Flagged by researchers Erye Hernandez and Clément Lecigne of Google’s Threat Analysis Group and Ian Beer of Google Project Zero, the vulnerability is a type confusion issue found in XNU, the kernel of Apple’s macOS and iOS operating systems.
As usual, Apple did not share any details about the flaw, and said only that it allows a malicious application to execute arbitrary code with kernel privileges.
Another Google TAG threat analyst shared that CVE-2021-30869 is being exploited in conjunction with a previously known WebKit vulnerabilities, and said that more details will be released after 30 days.
We saw this used in conjunction with a N-day remote code execution targeting webkit.
Thanks to Apple for getting patch out so quickly.

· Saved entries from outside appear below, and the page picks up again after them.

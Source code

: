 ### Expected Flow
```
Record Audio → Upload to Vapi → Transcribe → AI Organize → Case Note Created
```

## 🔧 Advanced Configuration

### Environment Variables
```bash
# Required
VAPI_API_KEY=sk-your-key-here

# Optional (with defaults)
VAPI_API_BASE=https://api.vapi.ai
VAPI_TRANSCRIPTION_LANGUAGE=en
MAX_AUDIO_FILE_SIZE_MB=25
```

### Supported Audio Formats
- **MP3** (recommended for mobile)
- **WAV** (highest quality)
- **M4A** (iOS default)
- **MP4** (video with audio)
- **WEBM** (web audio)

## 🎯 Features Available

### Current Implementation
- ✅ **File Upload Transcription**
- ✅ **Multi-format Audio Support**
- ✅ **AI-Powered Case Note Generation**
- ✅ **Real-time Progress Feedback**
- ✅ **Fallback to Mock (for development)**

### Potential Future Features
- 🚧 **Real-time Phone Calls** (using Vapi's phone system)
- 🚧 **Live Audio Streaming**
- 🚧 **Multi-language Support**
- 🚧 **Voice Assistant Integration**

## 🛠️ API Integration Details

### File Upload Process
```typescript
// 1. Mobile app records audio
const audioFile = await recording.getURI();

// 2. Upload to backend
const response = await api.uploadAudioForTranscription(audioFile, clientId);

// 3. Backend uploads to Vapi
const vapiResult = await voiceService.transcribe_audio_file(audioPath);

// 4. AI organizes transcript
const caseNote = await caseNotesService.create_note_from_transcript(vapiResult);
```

— Shane Huntley (@ShaneHuntley) September 23, 2021
The iOS 12.5.5 security update also contains fixes for CVE-2021-30860 – the “zero-click” iMessage vulnerability exploited to deliver spyware that was patched in newer versions of iOS ten days ago – and CVE-2021-30858 – an actively exploited RCE in WebKit.
UPDATE (November 12, 2021, 06:58 a.m. PT):
Google’s Threat Analysis Group has shared details about the attacks leveraging CVE-2021-30869.

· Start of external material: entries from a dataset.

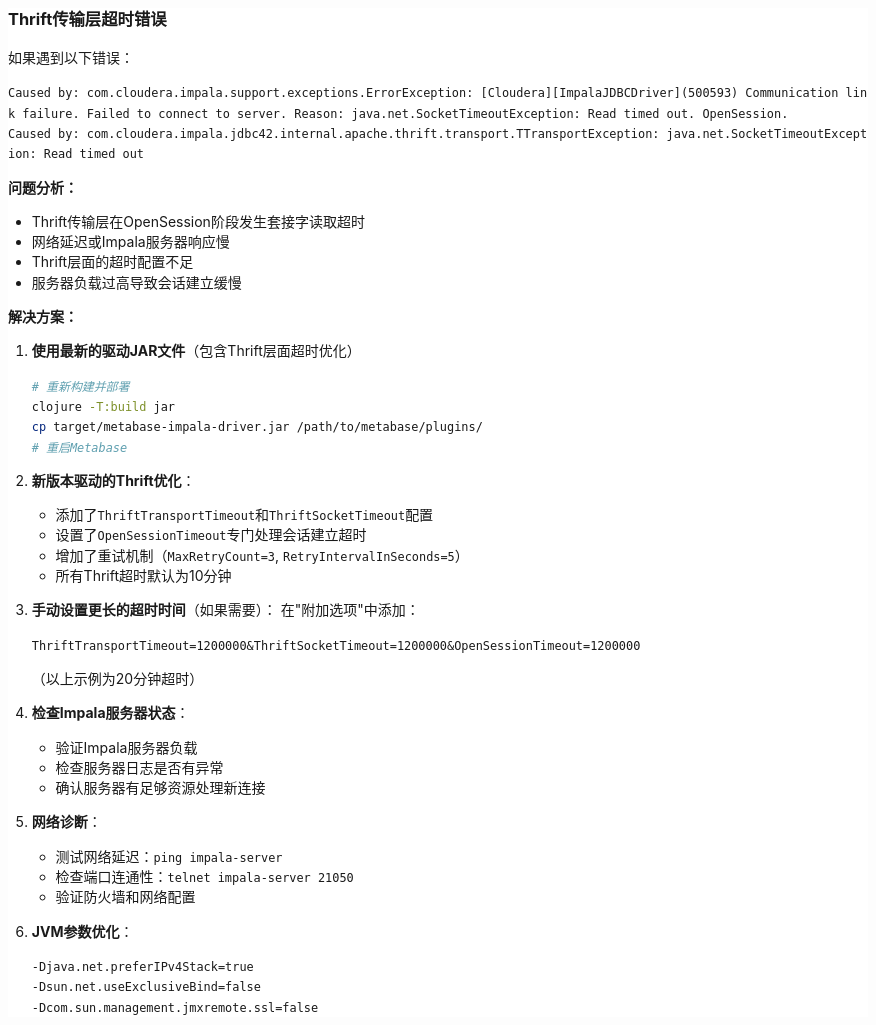 ### Thrift传输层超时错误

如果遇到以下错误：
```
Caused by: com.cloudera.impala.support.exceptions.ErrorException: [Cloudera][ImpalaJDBCDriver](500593) Communication link failure. Failed to connect to server. Reason: java.net.SocketTimeoutException: Read timed out. OpenSession.
Caused by: com.cloudera.impala.jdbc42.internal.apache.thrift.transport.TTransportException: java.net.SocketTimeoutException: Read timed out
```

**问题分析：**
- Thrift传输层在OpenSession阶段发生套接字读取超时
- 网络延迟或Impala服务器响应慢
- Thrift层面的超时配置不足
- 服务器负载过高导致会话建立缓慢

**解决方案：**

1. **使用最新的驱动JAR文件**（包含Thrift层面超时优化）
   ```bash
   # 重新构建并部署
   clojure -T:build jar
   cp target/metabase-impala-driver.jar /path/to/metabase/plugins/
   # 重启Metabase
   ```

2. **新版本驱动的Thrift优化**：
   - 添加了`ThriftTransportTimeout`和`ThriftSocketTimeout`配置
   - 设置了`OpenSessionTimeout`专门处理会话建立超时
   - 增加了重试机制（`MaxRetryCount=3`, `RetryIntervalInSeconds=5`）
   - 所有Thrift超时默认为10分钟

3. **手动设置更长的超时时间**（如果需要）：
   在"附加选项"中添加：
   ```
   ThriftTransportTimeout=1200000&ThriftSocketTimeout=1200000&OpenSessionTimeout=1200000
   ```
   （以上示例为20分钟超时）

4. **检查Impala服务器状态**：
   - 验证Impala服务器负载
   - 检查服务器日志是否有异常
   - 确认服务器有足够资源处理新连接

5. **网络诊断**：
   - 测试网络延迟：`ping impala-server`
   - 检查端口连通性：`telnet impala-server 21050`
   - 验证防火墙和网络配置

6. **JVM参数优化**：
   ```bash
   -Djava.net.preferIPv4Stack=true
   -Dsun.net.useExclusiveBind=false
   -Dcom.sun.management.jmxremote.ssl=false
   ```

They were watering hole attacks and the targets were visitors of Hong Kong websites for a media outlet and a pro-democracy labor and political group.
Two iframes inserted into the websites served exploits chains for macOS and iOS. The former combined an RCE in WebKit (CVE-2021-1789) patched on Jan 5, and CVE-2021-30869. The final payload was a previously unknown backdoor.
The macOS exploit chain did not work on macOS Big Sur (11.4), because apparently “Apple added generic protections in Big Sur which rendered this exploit useless.”